Penso ai giorni appena trascorsi e a tutta la natura in cui ho avuto la fortuna di immergermi.
Penso alle albi viste in spiaggia e a quelle osservate in aperta campagna.
Da sola, con le gambe scattanti, il cuore in festa, quella vivida adrenalina che mi cattura il corpo e mi pervade febbrile.
Tutto troppo bello e troppo intenso per poter esser contenuto in un solo corpo, in un solo spirito, in una sola piccola me. E allora ci ripenso adesso, come se ciò bastasse a riportarmi lì, a quelle mattine di gioia incontenibile e sanissima.
Le case in pietra abbandonate sul ciglio della strada.

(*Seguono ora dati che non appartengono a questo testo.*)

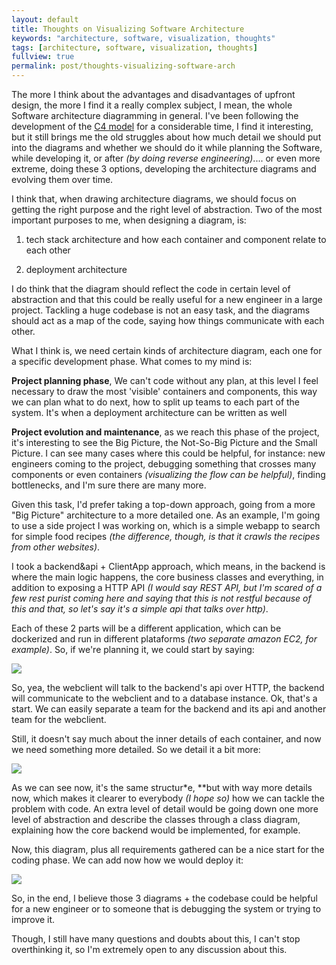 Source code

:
 ```yaml
---
layout: default
title: Thoughts on Visualizing Software Architecture 
keywords: "architecture, software, visualization, thoughts"
tags: [architecture, software, visualization, thoughts]
fullview: true
permalink: post/thoughts-visualizing-software-arch
---
```


The more I think about the advantages and disadvantages of upfront design, the more I find it a really complex subject, I mean, the whole Software architecture diagramming in general. I've been following the development of the [C4 model](http://www.codingthearchitecture.com/2014/08/24/c4_model_poster.html) for a considerable time, I find it interesting, but it still brings me the old struggles about how much detail we should put into the diagrams and whether we should do it while planning the Software, while developing it, or after *(by doing reverse engineering)*.... or even more extreme, doing these 3 options, developing the architecture diagrams and evolving them over time.

I think that, when drawing architecture diagrams, we should focus on getting the right purpose and the right level of abstraction. Two of the most important purposes to me, when designing a diagram, is:

1. tech stack architecture and how each container and component relate to each other

2. deployment architecture

I do think that the diagram should reflect the code in certain level of abstraction and that this could be really useful for a new engineer in a large project. Tackling a huge codebase is not an easy task, and the diagrams should act as a map of the code, saying how things communicate with each other.

What I think is, we need certain kinds of architecture diagram, each one for a specific development phase. What comes to my mind is:


**Project planning phase**, We can't code without any plan, at this level I feel necessary to draw the most 'visible' containers and components, this way we can plan what to do next, how to split up teams to each part of the system. It's when a deployment architecture can be written as well

**Project evolution and maintenance**, as we reach this phase of the project, it's interesting to see the Big Picture, the Not-So-Big Picture and the Small Picture. I can see many cases where this could be helpful, for instance: new engineers coming to the project, debugging something that crosses many components or even containers *(visualizing the flow can be helpful)*, finding bottlenecks, and I'm sure there are many more.

Given this task, I'd prefer taking a top-down approach, going from a more "Big Picture" architecture to a more detailed one. As an example, I'm going to use a side project I was working on, which is a simple webapp to search for simple food recipes *(the difference, though, is that it crawls the recipes from other websites)*.

I took a backend&api + ClientApp approach, which means, in the backend is where the main logic happens, the core business classes and everything, in addition to exposing a HTTP API *(I would say REST API, but I'm scared of a few rest purist coming here and saying that this is not restful because of this and that, so let's say it's a simple api that talks over http)*.

Each of these 2 parts will be a different application, which can be dockerized and run in different plataforms *(two separate amazon EC2, for example)*. So, if we're planning it, we could start by saying:

![](/content/images/images/gdd20overview.png)

So, yea, the webclient will talk to the backend's api over HTTP, the backend will communicate to the webclient and to a database instance. Ok, that's a start. We can easily separate a team for the backend and its api and another team for the webclient.

Still, it doesn't say much about the inner details of each container, and now we need something more detailed. So we detail it a bit more:


![](/content/images/images/gdd20arch.png)

As we can see now, it's the same structur*e, **but with way more details now, which makes it clearer to everybody *(I hope so)* how we can tackle the problem with code. An extra level of detail would be going down one more level of abstraction and describe the classes through a class diagram, explaining how the core backend would be implemented, for example.

Now, this diagram, plus all requirements gathered can be a nice start for the coding phase. We can add now how we would deploy it:


![](/content/images/images/gdd20deploy.png)

So, in the end, I believe those 3 diagrams + the codebase could be helpful for a new engineer or to someone that is debugging the system or trying to improve it.

Though, I still have many questions and doubts about this, I can't stop overthinking it, so I'm extremely open to any discussion about this.
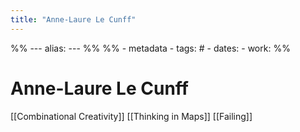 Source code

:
 ```yaml
---
title: "Anne-Laure Le Cunff"
---
```

%% ---
alias: 
--- %%
%% - metadata
	- tags: # 
	- dates: 
	- work: %%

# Anne-Laure Le Cunff

[[Combinational Creativity]]
[[Thinking in Maps]]
[[Failing]] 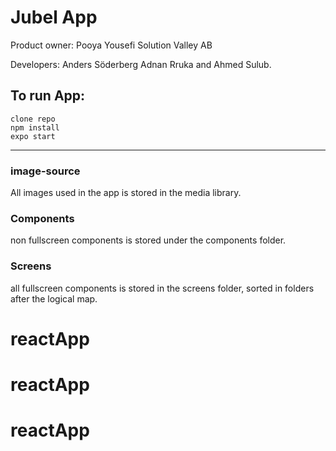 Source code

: # Jubel App
Product owner: Pooya Yousefi Solution Valley AB

Developers: Anders Söderberg Adnan Rruka and Ahmed Sulub.

## To run App: 
```
clone repo
npm install
expo start
```
---

### image-source 
All images used in the app is stored in the media library.


### Components
non fullscreen components is stored under the components folder.

### Screens
all fullscreen components is stored in the screens folder, sorted in folders after the logical map.

# reactApp
# reactApp
# reactApp
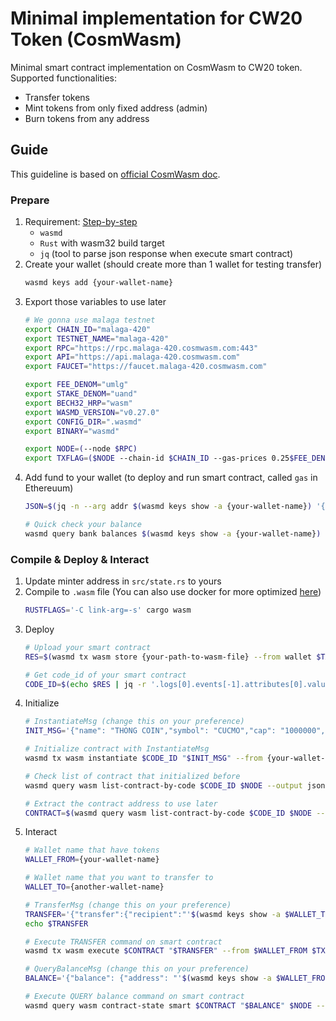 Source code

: # Minimal implementation for CW20 Token (CosmWasm)

Minimal smart contract implementation on CosmWasm to CW20 token.
Supported functionalities:
* Transfer tokens
* Mint tokens from only fixed address (admin)
* Burn tokens from any address

## Guide
This guideline is based on [official CosmWasm doc](https://docs.cosmwasm.com/docs/1.0/).

### Prepare
1. Requirement: [Step-by-step](https://docs.cosmwasm.com/docs/1.0/getting-started/installation)
    * `wasmd`
    * `Rust` with wasm32 build target 
    * `jq` (tool to parse json response when execute smart contract)
2. Create your wallet (should create more than 1 wallet for testing transfer)
    ```bash
    wasmd keys add {your-wallet-name}
    ```
3. Export those variables to use later
    ```bash
    # We gonna use malaga testnet
    export CHAIN_ID="malaga-420"  
    export TESTNET_NAME="malaga-420"
    export RPC="https://rpc.malaga-420.cosmwasm.com:443"
    export API="https://api.malaga-420.cosmwasm.com"
    export FAUCET="https://faucet.malaga-420.cosmwasm.com"

    export FEE_DENOM="umlg"
    export STAKE_DENOM="uand"
    export BECH32_HRP="wasm"
    export WASMD_VERSION="v0.27.0"
    export CONFIG_DIR=".wasmd"
    export BINARY="wasmd"

    export NODE=(--node $RPC)
    export TXFLAG=($NODE --chain-id $CHAIN_ID --gas-prices 0.25$FEE_DENOM --gas auto --gas-adjustment 1.3)
    ```
4. Add fund to your wallet (to deploy and run smart contract, called `gas` in Ethereuum)
    ```bash
    JSON=$(jq -n --arg addr $(wasmd keys show -a {your-wallet-name}) '{"denom":"umlg","address":$addr}') && curl -X POST --header "Content-Type: application/json" --data "$JSON" https://faucet.malaga-420.cosmwasm.com/credit

    # Quick check your balance
    wasmd query bank balances $(wasmd keys show -a {your-wallet-name}) $NODE
    ```

### Compile & Deploy & Interact
1. Update minter address in `src/state.rs` to yours
2. Compile to `.wasm` file (You can also use docker for more optimized [here](https://docs.cosmwasm.com/docs/1.0/getting-started/compile-contract#optimized-compilation))
    ```bash
    RUSTFLAGS='-C link-arg=-s' cargo wasm
    ```
3. Deploy
    ```bash
    # Upload your smart contract
    RES=$(wasmd tx wasm store {your-path-to-wasm-file} --from wallet $TXFLAG -y --output json -b block)

    # Get code_id of your smart contract
    CODE_ID=$(echo $RES | jq -r '.logs[0].events[-1].attributes[0].value')
    ```
4. Initialize
    ```bash
    # InstantiateMsg (change this on your preference)
    INIT_MSG='{"name": "THONG COIN","symbol": "CUCMO","cap": "1000000","total_supply": "500000"}'

    # Initialize contract with InstantiateMsg
    wasmd tx wasm instantiate $CODE_ID "$INIT_MSG" --from {your-wallet-name} --label {your-contract-label} $TXFLAG -y --no-admin

    # Check list of contract that initialized before
    wasmd query wasm list-contract-by-code $CODE_ID $NODE --output json

    # Extract the contract address to use later
    CONTRACT=$(wasmd query wasm list-contract-by-code $CODE_ID $NODE --output json | jq -r '.contracts[-1]')

    ```
5. Interact
    ```bash
    # Wallet name that have tokens
    WALLET_FROM={your-wallet-name}

    # Wallet name that you want to transfer to
    WALLET_TO={another-wallet-name}

    # TransferMsg (change this on your preference)
    TRANSFER='{"transfer":{"recipient":"'$(wasmd keys show -a $WALLET_TO)'","amount":"55"}}'
    echo $TRANSFER

    # Execute TRANSFER command on smart contract
    wasmd tx wasm execute $CONTRACT "$TRANSFER" --from $WALLET_FROM $TXFLAG -y

    # QueryBalanceMsg (change this on your preference)
    BALANCE='{"balance": {"address": "'$(wasmd keys show -a $WALLET_FROM)'"}}'

    # Execute QUERY balance command on smart contract
    wasmd query wasm contract-state smart $CONTRACT "$BALANCE" $NODE --output json
    ``` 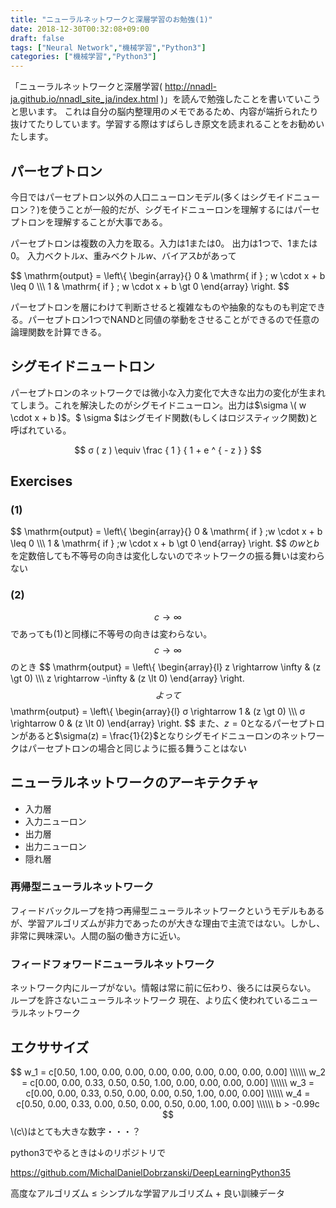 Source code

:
 ```yaml
---
title: "ニューラルネットワークと深層学習のお勉強(1)"
date: 2018-12-30T00:32:08+09:00
draft: false
tags: ["Neural Network","機械学習","Python3"]
categories: ["機械学習","Python3"]
---
```


「ニューラルネットワークと深層学習( http://nnadl-ja.github.io/nnadl_site_ja/index.html )」を読んで勉強したことを書いていこうと思います。
これは自分の脳内整理用のメモであるため、内容が端折られたり抜けてたりしています。学習する際はすばらしき原文を読まれることをお勧めいたします。


## パーセプトロン
今日ではパーセプトロン以外の人口ニューロンモデル(多くはシグモイドニューロン？)を使うことが一般的だが、シグモイドニューロンを理解するにはパーセプトロンを理解することが大事である。

パーセプトロンは複数の入力を取る。入力は1または0。
出力は1つで、1または0。
入力ベクトル$x$、重みベクトル$w$、バイアス$b$があって

$$
\mathrm{output} =
\left\\{
\begin{array}{}
0 & \mathrm{ if } \; w \cdot x + b \leq 0 \\\\\\
1 &  \mathrm{ if } \; w \cdot x + b \gt 0
\end{array}
\right.
$$

パーセプトロンを層にわけて判断させると複雑なものや抽象的なものも判定できる。パーセプトロン1つでNANDと同値の挙動をさせることができるので任意の論理関数を計算できる。

## シグモイドニュートロン
パーセプトロンのネットワークでは微小な入力変化で大きな出力の変化が生まれてしまう。これを解決したのがシグモイドニューロン。出力は$\sigma \( w \cdot x  + b )$。$ \sigma $はシグモイド関数(もしくはロジスティック関数)と呼ばれている。


$$
σ ( z ) \equiv \frac { 1 } { 1 + e ^ { - z } }
$$

## Exercises
### (1)
$$
\mathrm{output} =
\left\\{
\begin{array}{}
0 & \mathrm{ if } \;w \cdot x + b \leq 0 \\\\\\
1 &  \mathrm{ if } \;w \cdot x + b \gt 0
\end{array}
\right.
$$
の$w$と$b$を定数倍しても不等号の向きは変化しないのでネットワークの振る舞いは変わらない

### (2)
$$
c \rightarrow \infty
$$
であっても(1)と同様に不等号の向きは変わらない。
$$
c \rightarrow \infty
$$
のとき
$$
\mathrm{output} =
\left\\{
\begin{array}{l}
z \rightarrow \infty & (z \gt 0) \\\\\\
z \rightarrow -\infty & (z \lt 0)
\end{array}
\right.
$$
よって
$$
\mathrm{output} =
\left\\{
\begin{array}{l}
σ \rightarrow 1 & (z \gt 0) \\\\\\
σ \rightarrow 0 & (z \lt 0)
\end{array}
\right.
$$
また、$z=0$となるパーセプトロンがあると$\sigma(z) = \frac{1}{2}$となりシグモイドニューロンのネットワークはパーセプトロンの場合と同じように振る舞うことはない

## ニューラルネットワークのアーキテクチャ

- 入力層
 - 入力ニューロン
- 出力層
 - 出力ニューロン
- 隠れ層

### 再帰型ニューラルネットワーク
フィードバックループを持つ再帰型ニューラルネットワークというモデルもあるが、学習アルゴリズムが非力であったのが大きな理由で主流ではない。しかし、非常に興味深い。人間の脳の働き方に近い。

### フィードフォワードニューラルネットワーク
ネットワーク内にループがない。情報は常に前に伝わり、後ろには戻らない。
ループを許さないニューラルネットワーク
現在、より広く使われているニューラルネットワーク

## エクササイズ
$$
w_1  = c[0.50, 1.00, 0.00, 0.00, 0.00, 0.00, 0.00, 0.00, 0.00, 0.00] \\\\\\
w_2 = c[0.00, 0.00, 0.33, 0.50, 0.50, 1.00, 0.00, 0.00, 0.00, 0.00] \\\\\\
w_3 = c[0.00, 0.00, 0.33, 0.50, 0.00, 0.00, 0.50, 1.00, 0.00, 0.00] \\\\\\
w_4 = c[0.50, 0.00, 0.33, 0.00, 0.50, 0.00, 0.50, 0.00, 1.00, 0.00] \\\\\\
b > -0.99c
$$
\\(c\\)はとても大きな数字・・・？

python3でやるときは↓のリポジトリで

https://github.com/MichalDanielDobrzanski/DeepLearningPython35



高度なアルゴリズム ≤ シンプルな学習アルゴリズム + 良い訓練データ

La vegetazione che entrava dalle finestre, dalle porte. La natura che si riappropriava dei suoi spazi. I polpacci duri, forti, desiderosi di camminare ancora e ancora e ancora, di non fermarsi mai. 
Forse per intraprendere il cammino di Santiago ci vuole questa tempra qui. Questa voglia di andare avanti e guardare ogni cosa con occhi nuovi ed entusiasti, non voltarsi fin quando non si è giunti alla meta. 

Un tempo facevo pochi passi e mi stancavo. Ma quando il primo febbraio 2017 iniziai a camminare non avrei mai pensato che sarebbe diventato parte essenziale del mio vivere.
Indossare le scarpette ai piedi, le cuffie alle orecchie e semplicemente andare. Sentire il vento, il sole, l'umidità, talvolta anche la pioggia. E guardare ogni cosa, osservare il mondo, guardarlo davvero, percepirlo come parte di me, del mio essere. Un prolungamento di quelle stesse gambe, un'immagine già contenuta nei miei occhi.
Mi mancano già quelle salite, quelle discese, persino i cani che lungo la strada sembravano volermi assalire. Mi manca quell'aria pura, quella quasi totale assenza di esseri umani.
Ma è così bello anche qui. E fra poco i turisti se ne andranno, lasciandomi a guardare il mare come se fossimo due amici che dopo il frastuono di una festa restino soli a rassettar la cucina.

giovedì 1 settembre 2022

Di Ritorno

 
Fonte: trevaligie. com


Gaeta non è, e non sarà mai suppongo, un luogo qualsiasi per me.
Me ne innamorai nel 2019, quando partii con Fred e mio fratello verso quella che era, all'epoca, una meta del tutto sconosciuta e che mi si insinuò addosso ogni giorno dei quattro o cinque che vi restai. 
Ho sempre detto che le albi più belle le ho viste e assaporate lì, ed ora che vi sono tornata per altri tre giorni, posso affermare che è davvero così.
Forse perché ad esse si sono accompagnati altri sentimenti tutt'altro che banali quali la gioia di camminare in quegli orari in cui il mondo sembra svegliarsi appena appena o la solitudine o la vista incantevole, o l'alternarsi allo sguardo del mare e delle montagne, in pari misura.
Questa volta, poi, abbiamo avuto la fortuna di trovare un albergo centralissimo con una vista stupefacente. E allora in qualunque orario tornassimo mi affacciavo al balcone e me la imprimevo nelle retine, la guardavo con uno struggimento tale da far quasi piovere gli occhi. 
Tre giorni volano e son volati anche questi, ma quel volteggiare non resterà vano. 
Mi hanno fatto bene. Al cuore, all'anima, a tutta me probabilmente. E hanno fatto bene anche a Fred, che aveva iniziato queste ferie con gli operai stanziali in negozio per lavori di ristrutturazione e che ho avvertito nervoso e recalcitrante anche quando quei lavori erano finiti.
Lo stress va fatto fluire in qualche modo. E anche se lui non gode dei luoghi come io faccio, spero ugualmente che Gaeta gli abbia fatto da valvola di sfogo e che ora possa riprendere con un senso di minore fatica addosso.